**PROBLEM TO SOLVE**
Going line by line through the entries below, count those that contain "esempio". Give the number by itself.

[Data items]
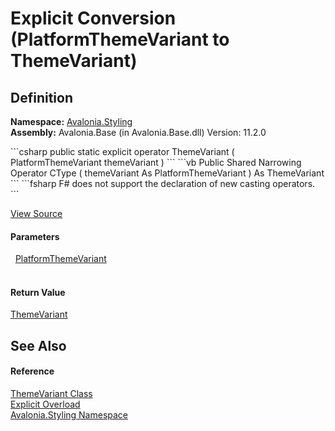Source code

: # Explicit Conversion (PlatformThemeVariant to ThemeVariant)




## Definition
**Namespace:** <a href="N_Avalonia_Styling">Avalonia.Styling</a>  
**Assembly:** Avalonia.Base (in Avalonia.Base.dll) Version: 11.2.0

<Tabs groupId="api-code-preview">
<TabItem value="csharp" label="C#">
```csharp
public static explicit operator ThemeVariant (
	PlatformThemeVariant themeVariant
)
```
</TabItem>
<TabItem value="vb" label="VB">
```vb
Public Shared Narrowing Operator CType ( 
	themeVariant As PlatformThemeVariant
) As ThemeVariant
```
</TabItem>
<TabItem value="fsharp" label="F#">
```fsharp
F# does not support the declaration of new casting operators.
```
</TabItem>
</Tabs>



<a href="https://github.com/AvaloniaUI/Avalonia/tree/master/src/Avalonia.Base/Styling/ThemeVariant.cs#L99" title="View the source code">View Source</a>



#### Parameters
<dl><dt>  <a href="T_Avalonia_Platform_PlatformThemeVariant">PlatformThemeVariant</a></dt><dd> </dd></dl>

#### Return Value
<a href="T_Avalonia_Styling_ThemeVariant">ThemeVariant</a>

## See Also


#### Reference
<a href="T_Avalonia_Styling_ThemeVariant">ThemeVariant Class</a>  
<a href="Overload_Avalonia_Styling_ThemeVariant_op_Explicit">Explicit Overload</a>  
<a href="N_Avalonia_Styling">Avalonia.Styling Namespace</a>  

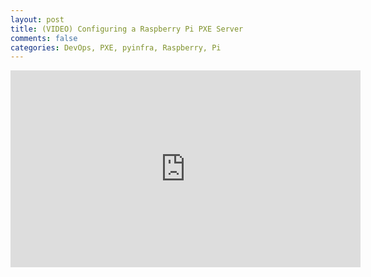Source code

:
 ```yaml
---
layout: post
title: (VIDEO) Configuring a Raspberry Pi PXE Server
comments: false
categories: DevOps, PXE, pyinfra, Raspberry, Pi
---
```


<center>
<iframe width="560" height="315" src="https://www.youtube-nocookie.com/embed/HzXiBUNrDkg" frameborder="0" allow="accelerometer; autoplay; clipboard-write; encrypted-media; gyroscope; picture-in-picture" allowfullscreen></iframe>
</center>
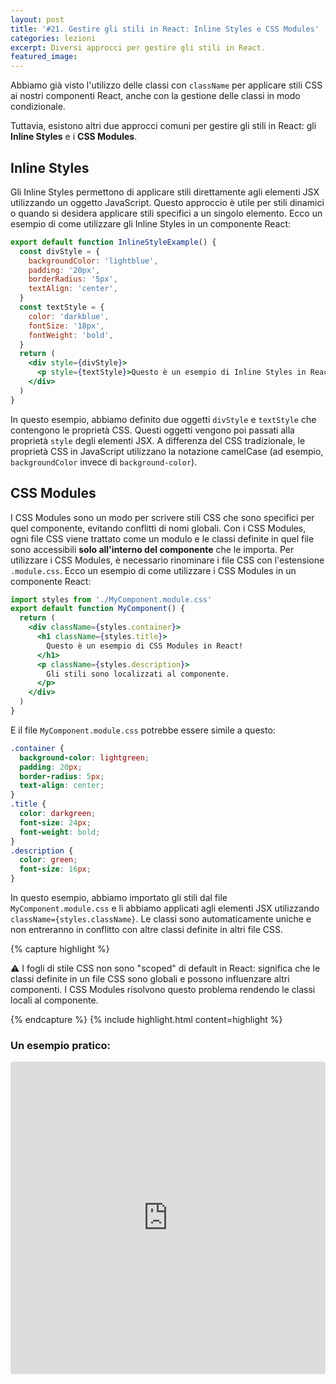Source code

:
 ```yaml
---
layout: post
title: '#21. Gestire gli stili in React: Inline Styles e CSS Modules'
categories: lezioni
excerpt: Diversi approcci per gestire gli stili in React.
featured_image:
---
```


Abbiamo già visto l'utilizzo delle classi con `className` per applicare stili CSS ai nostri componenti React, anche con la gestione delle classi in modo condizionale.

Tuttavia, esistono altri due approcci comuni per gestire gli stili in React: gli **Inline Styles** e i **CSS Modules**.

## Inline Styles

Gli Inline Styles permettono di applicare stili direttamente agli elementi JSX utilizzando un oggetto JavaScript. Questo approccio è utile per stili dinamici o quando si desidera applicare stili specifici a un singolo elemento.
Ecco un esempio di come utilizzare gli Inline Styles in un componente React:

```jsx
export default function InlineStyleExample() {
  const divStyle = {
    backgroundColor: 'lightblue',
    padding: '20px',
    borderRadius: '5px',
    textAlign: 'center',
  }
  const textStyle = {
    color: 'darkblue',
    fontSize: '18px',
    fontWeight: 'bold',
  }
  return (
    <div style={divStyle}>
      <p style={textStyle}>Questo è un esempio di Inline Styles in React!</p>
    </div>
  )
}
```

In questo esempio, abbiamo definito due oggetti `divStyle` e `textStyle` che contengono le proprietà CSS. Questi oggetti vengono poi passati alla proprietà `style` degli elementi JSX.
A differenza del CSS tradizionale, le proprietà CSS in JavaScript utilizzano la notazione camelCase (ad esempio, `backgroundColor` invece di `background-color`).

## CSS Modules

I CSS Modules sono un modo per scrivere stili CSS che sono specifici per quel componente, evitando conflitti di nomi globali. Con i CSS Modules, ogni file CSS viene trattato come un modulo e le classi definite in quel file sono accessibili **solo all'interno del componente** che le importa.
Per utilizzare i CSS Modules, è necessario rinominare i file CSS con l'estensione `.module.css`. Ecco un esempio di come utilizzare i CSS Modules in un componente React:

```jsx
import styles from './MyComponent.module.css'
export default function MyComponent() {
  return (
    <div className={styles.container}>
      <h1 className={styles.title}>
        Questo è un esempio di CSS Modules in React!
      </h1>
      <p className={styles.description}>
        Gli stili sono localizzati al componente.
      </p>
    </div>
  )
}
```

E il file `MyComponent.module.css` potrebbe essere simile a questo:

```css
.container {
  background-color: lightgreen;
  padding: 20px;
  border-radius: 5px;
  text-align: center;
}
.title {
  color: darkgreen;
  font-size: 24px;
  font-weight: bold;
}
.description {
  color: green;
  font-size: 16px;
}
```

In questo esempio, abbiamo importato gli stili dal file `MyComponent.module.css` e li abbiamo applicati agli elementi JSX utilizzando `className={styles.className}`. Le classi sono automaticamente uniche e non entreranno in conflitto con altre classi definite in altri file CSS.

{% capture highlight %}

⚠️ I fogli di stile CSS non sono "scoped" di default in React: significa che le classi definite in un file CSS sono globali e possono influenzare altri componenti. I CSS Modules risolvono questo problema rendendo le classi locali al componente.

{% endcapture %}
{% include highlight.html content=highlight  %}

### Un esempio pratico:

<iframe src="https://codesandbox.io/embed/35gx9j?view=editor+%2B+preview&module=%2Fsrc%2FApp.js"
     style="width:100%; height: 500px; border:0; border-radius: 4px; overflow:hidden;"
     title="jovial-fog-35gx9j"
     allow="accelerometer; ambient-light-sensor; camera; encrypted-media; geolocation; gyroscope; hid; microphone; midi; payment; usb; vr; xr-spatial-tracking"
     sandbox="allow-forms allow-modals allow-popups allow-presentation allow-same-origin allow-scripts"
   ></iframe>
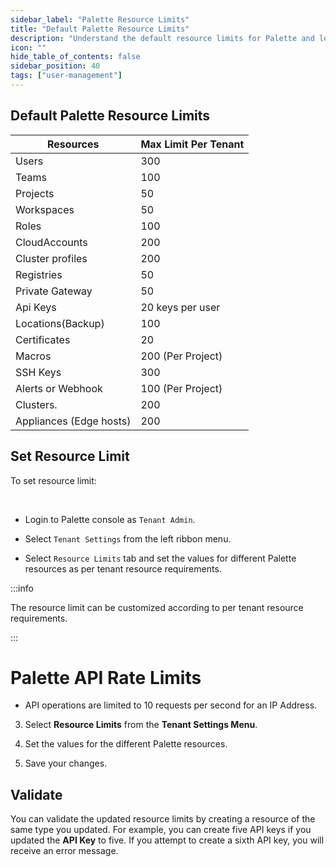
 ```yaml
---
sidebar_label: "Palette Resource Limits"
title: "Default Palette Resource Limits"
description: "Understand the default resource limits for Palette and learn how to set resource limits for your Palette tenant."
icon: ""
hide_table_of_contents: false
sidebar_position: 40
tags: ["user-management"]
---
```




## Default Palette Resource Limits

|Resources           |  Max Limit Per Tenant|
|--------------------|----------------------|
|Users               |     300              |
|Teams               |     100              |
|Projects            |      50              |
|Workspaces          |      50              |
|Roles               |     100              |
|CloudAccounts       |     200              |
|Cluster profiles    |     200              |
|Registries          |      50              |
|Private Gateway     |      50              |
|Api Keys            |   20 keys per user   |
|Locations(Backup)   |      100             |
|Certificates        |       20             |
|Macros              |      200 (Per Project)|
|SSH Keys            |      300              |
|Alerts or Webhook   |   100 (Per Project)   |
|Clusters.           |      200              |
|Appliances (Edge hosts)|      200              |  

## Set Resource Limit 

To set resource limit:

<br />

* Login to Palette console as `Tenant Admin`.


* Select `Tenant Settings` from the left ribbon menu.


* Select `Resource Limits` tab and set the values for different Palette resources as per tenant resource requirements.
 
:::info

The resource limit can be customized according to per tenant resource requirements. 

:::

# Palette API Rate Limits

* API operations are limited to 10 requests per second for an IP Address.


3. Select **Resource Limits** from the **Tenant Settings Menu**.


4. Set the values for the different Palette resources. 


5. Save your changes.


## Validate

You can validate the updated resource limits by creating a resource of the same type you updated. For example, you can create five API keys if you updated the **API Key** to five. If you attempt to create a sixth API key, you will receive an error message.
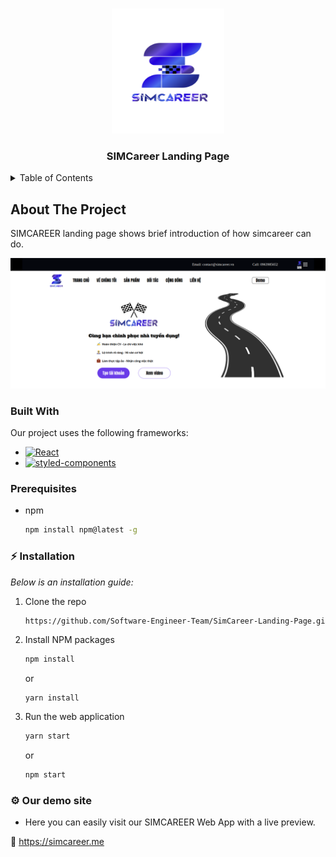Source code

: <a name="readme-top"></a>

<br />
<div align="center">
  <a href="https://github.com/othneildrew/Best-README-Template">
    <img src="./public/images/simcareer.png" alt="Logo" width="180" height="200">
  </a>

  <h3 align="center">SIMCareer Landing Page</h3>

</div>

<!-- TABLE OF CONTENTS -->
<details>
  <summary>Table of Contents</summary>
  <ol>
    <li>
      <a href="#about-the-project">About The Project</a>
      <ul>
        <li><a href="#built-with">Built With</a></li>
      </ul>
    </li>
    <li>
      <ul>
        <li><a href="#prerequisites">Prerequisites</a></li>
        <li><a href="#%E2%9A%A1-installation">Installation</a></li>
        <li><a href="#%E2%9A%99-our-demo-site">Our demo site</a></li>
      </ul>
    </li>
  </ol>
</details>

## About The Project

SIMCAREER landing page shows brief introduction of how simcareer can do.

[![Product Name Screen Shot][product-screenshot]](https://simcareer.me/landing-page)

### Built With

Our project uses the following frameworks:

- [![React][React.js]][React-url]
- [![styled-components][styled-components]][styled-components-url]

### Prerequisites

- npm
  ```sh
  npm install npm@latest -g
  ```

### ⚡ Installation

_Below is an installation guide:_

1. Clone the repo
   ```sh
   https://github.com/Software-Engineer-Team/SimCareer-Landing-Page.git
   ```
2. Install NPM packages
   ```sh
   npm install
   ```
   or
   ```
   yarn install
   ```
3. Run the web application
   ```js
   yarn start
   ```
   or
   ```js
   npm start
   ```

### ⚙ Our demo site

- Here you can easily visit our SIMCAREER Web App with a live preview.

🎯 <https://simcareer.me>

[React.js]: https://img.shields.io/badge/React-20232A?style=for-the-badge&logo=react&logoColor=61DAFB
[React-url]: https://reactjs.org/
[styled-components]: https://img.shields.io/badge/styled--components-%23DB7093.svg?style=for-the-badge&logo=styled-components&logoColor=white
[styled-components-url]: https://styled-components.com/
[product-screenshot]: ./public/images/simcareer-landing-page.png
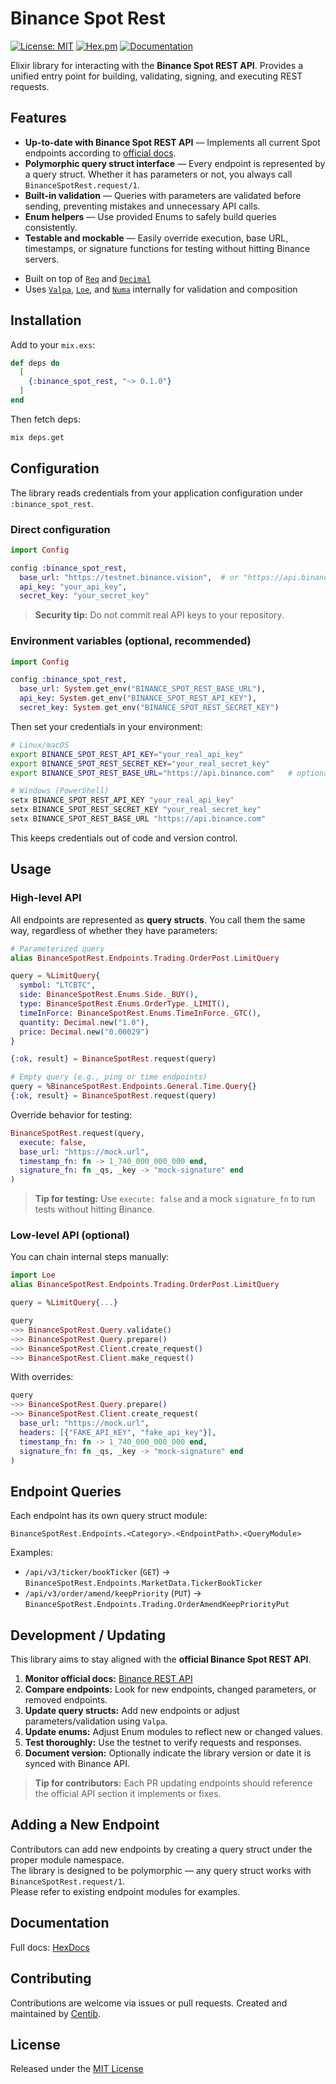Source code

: # Binance Spot Rest

[![License: MIT](https://img.shields.io/badge/license-MIT-blue.svg)](LICENSE.md)
[![Hex.pm](https://img.shields.io/hexpm/v/binance_spot_rest.svg)](https://hex.pm/packages/binance_spot_rest)
[![Documentation](https://img.shields.io/badge/docs-hexdocs-purple.svg)](https://hexdocs.pm/binance_spot_rest)

Elixir library for interacting with the **Binance Spot REST API**.
Provides a unified entry point for building, validating, signing, and executing REST requests.

## Features

* **Up-to-date with Binance Spot REST API** — Implements all current Spot endpoints according to [official docs](https://github.com/binance/binance-spot-api-docs/blob/master/rest-api.md).
* **Polymorphic query struct interface** — Every endpoint is represented by a query struct. Whether it has parameters or not, you always call `BinanceSpotRest.request/1`.
* **Built-in validation** — Queries with parameters are validated before sending, preventing mistakes and unnecessary API calls.
* **Enum helpers** — Use provided Enums to safely build queries consistently.
* **Testable and mockable** — Easily override execution, base URL, timestamps, or signature functions for testing without hitting Binance servers.

- Built on top of [`Req`](https://hex.pm/packages/req) and [`Decimal`](https://hex.pm/packages/decimal)
- Uses [`Valpa`](https://hex.pm/packages/valpa), [`Loe`](https://hex.pm/packages/loe), and [`Numa`](https://hex.pm/packages/numa) internally for validation and composition

## Installation

Add to your `mix.exs`:

```elixir
def deps do
  [
    {:binance_spot_rest, "~> 0.1.0"}
  ]
end
```

Then fetch deps:

```bash
mix deps.get
```

## Configuration

The library reads credentials from your application configuration under `:binance_spot_rest`.

### Direct configuration

```elixir
import Config

config :binance_spot_rest,
  base_url: "https://testnet.binance.vision",  # or "https://api.binance.com" for production
  api_key: "your_api_key",
  secret_key: "your_secret_key"
```

> **Security tip:** Do not commit real API keys to your repository.

### Environment variables (optional, recommended)

```elixir
import Config

config :binance_spot_rest,
  base_url: System.get_env("BINANCE_SPOT_REST_BASE_URL"),
  api_key: System.get_env("BINANCE_SPOT_REST_API_KEY"),
  secret_key: System.get_env("BINANCE_SPOT_REST_SECRET_KEY")
```

Then set your credentials in your environment:

```bash
# Linux/macOS
export BINANCE_SPOT_REST_API_KEY="your_real_api_key"
export BINANCE_SPOT_REST_SECRET_KEY="your_real_secret_key"
export BINANCE_SPOT_REST_BASE_URL="https://api.binance.com"   # optional

# Windows (PowerShell)
setx BINANCE_SPOT_REST_API_KEY "your_real_api_key"
setx BINANCE_SPOT_REST_SECRET_KEY "your_real_secret_key"
setx BINANCE_SPOT_REST_BASE_URL "https://api.binance.com"
```

This keeps credentials out of code and version control.

## Usage

### High-level API

All endpoints are represented as **query structs**. You call them the same way, regardless of whether they have parameters:

```elixir
# Parameterized query
alias BinanceSpotRest.Endpoints.Trading.OrderPost.LimitQuery

query = %LimitQuery{
  symbol: "LTCBTC",
  side: BinanceSpotRest.Enums.Side._BUY(),
  type: BinanceSpotRest.Enums.OrderType._LIMIT(),
  timeInForce: BinanceSpotRest.Enums.TimeInForce._GTC(),
  quantity: Decimal.new("1.0"),
  price: Decimal.new("0.00029")
}

{:ok, result} = BinanceSpotRest.request(query)

# Empty query (e.g., ping or time endpoints)
query = %BinanceSpotRest.Endpoints.General.Time.Query{}
{:ok, result} = BinanceSpotRest.request(query)
```

Override behavior for testing:

```elixir
BinanceSpotRest.request(query,
  execute: false,
  base_url: "https://mock.url",
  timestamp_fn: fn -> 1_740_000_000_000 end,
  signature_fn: fn _qs, _key -> "mock-signature" end
)
```

> **Tip for testing:** Use `execute: false` and a mock `signature_fn` to run tests without hitting Binance.

### Low-level API (optional)

You can chain internal steps manually:

```elixir
import Loe
alias BinanceSpotRest.Endpoints.Trading.OrderPost.LimitQuery

query = %LimitQuery{...}

query
~>> BinanceSpotRest.Query.validate()
~>> BinanceSpotRest.Query.prepare()
~>> BinanceSpotRest.Client.create_request()
~>> BinanceSpotRest.Client.make_request()
```

With overrides:

```elixir
query
~>> BinanceSpotRest.Query.prepare()
~>> BinanceSpotRest.Client.create_request(
  base_url: "https://mock.url",
  headers: [{"FAKE_API_KEY", "fake_api_key"}],
  timestamp_fn: fn -> 1_740_000_000_000 end,
  signature_fn: fn _qs, _key -> "mock-signature" end
)
```

## Endpoint Queries

Each endpoint has its own query struct module:

```
BinanceSpotRest.Endpoints.<Category>.<EndpointPath>.<QueryModule>
```

Examples:

* `/api/v3/ticker/bookTicker` (`GET`) → `BinanceSpotRest.Endpoints.MarketData.TickerBookTicker`
* `/api/v3/order/amend/keepPriority` (`PUT`) → `BinanceSpotRest.Endpoints.Trading.OrderAmendKeepPriorityPut`

## Development / Updating

This library aims to stay aligned with the **official Binance Spot REST API**.

1. **Monitor official docs:** [Binance REST API](https://github.com/binance/binance-spot-api-docs/blob/master/rest-api.md)
2. **Compare endpoints:** Look for new endpoints, changed parameters, or removed endpoints.
3. **Update query structs:** Add new endpoints or adjust parameters/validation using `Valpa`.
4. **Update enums:** Adjust Enum modules to reflect new or changed values.
5. **Test thoroughly:** Use the testnet to verify requests and responses.
6. **Document version:** Optionally indicate the library version or date it is synced with Binance API.

> **Tip for contributors:** Each PR updating endpoints should reference the official API section it implements or fixes.

## Adding a New Endpoint

Contributors can add new endpoints by creating a query struct under the proper module namespace.  
The library is designed to be polymorphic — any query struct works with `BinanceSpotRest.request/1`.  
Please refer to existing endpoint modules for examples.

## Documentation

Full docs: [HexDocs](https://hexdocs.pm/binance_spot_rest)

## Contributing

Contributions are welcome via issues or pull requests.
Created and maintained by [Centib](https://github.com/Centib).

## License

Released under the [MIT License](LICENSE.md)
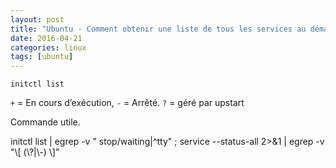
 ```yaml
---
layout: post
title: "Ubuntu - Comment obtenir une liste de tous les services au démarrage "
date: 2016-04-21
categories: linux
tags: [ubuntu]
---
```

`initctl list`  
  
  
`+` = En cours d’exécution, `-` = Arrêté. `?` = géré par upstart  
  
  
Commande utile.  
  
initctl list | egrep -v " stop/waiting|^tty" ; service --status-all 2>&1 | egrep -v "\\\[ (\\?|\\-) \\\]"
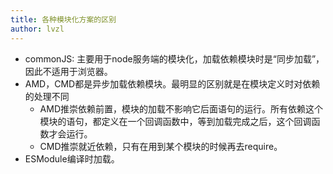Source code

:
 ```yaml
---
title: 各种模块化方案的区别
author: lvzl
---
```

- commonJS: 主要用于node服务端的模块化，加载依赖模块时是“同步加载”，因此不适用于浏览器。
- AMD，CMD都是异步加载依赖模块。最明显的区别就是在模块定义时对依赖的处理不同
  - AMD推崇依赖前置，模块的加载不影响它后面语句的运行。所有依赖这个模块的语句，都定义在一个回调函数中，等到加载完成之后，这个回调函数才会运行。
  - CMD推崇就近依赖，只有在用到某个模块的时候再去require。
- ESModule编译时加载。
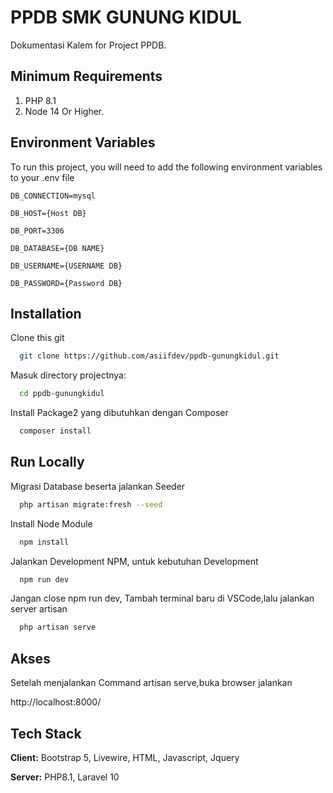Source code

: 
# PPDB SMK GUNUNG KIDUL

Dokumentasi Kalem for Project PPDB.


## Minimum Requirements
1. PHP 8.1
2. Node 14 Or Higher.

## Environment Variables

To run this project, you will need to add the following environment variables to your .env file

`DB_CONNECTION=mysql`

`DB_HOST={Host DB}`

`DB_PORT=3306`

`DB_DATABASE={DB NAME}`

`DB_USERNAME={USERNAME DB}`

`DB_PASSWORD={Password DB}`



## Installation

Clone this git

```bash
  git clone https://github.com/asiifdev/ppdb-gunungkidul.git
```

Masuk directory projectnya:
```bash
  cd ppdb-gunungkidul
```
Install Package2 yang dibutuhkan dengan Composer
```bash
  composer install
```

    
## Run Locally

Migrasi Database beserta jalankan Seeder

```bash
  php artisan migrate:fresh --seed
```

Install Node Module

```bash
  npm install
```

Jalankan Development NPM, untuk kebutuhan Development

```bash
  npm run dev
```

Jangan close npm run dev, Tambah terminal baru di VSCode,lalu jalankan server artisan

```bash
  php artisan serve
```


## Akses

Setelah menjalankan Command artisan serve,buka browser jalankan

http://localhost:8000/
## Tech Stack

**Client:** Bootstrap 5, Livewire, HTML, Javascript, Jquery

**Server:** PHP8.1, Laravel 10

**ANSWER FOR THIS EXERCISE**
8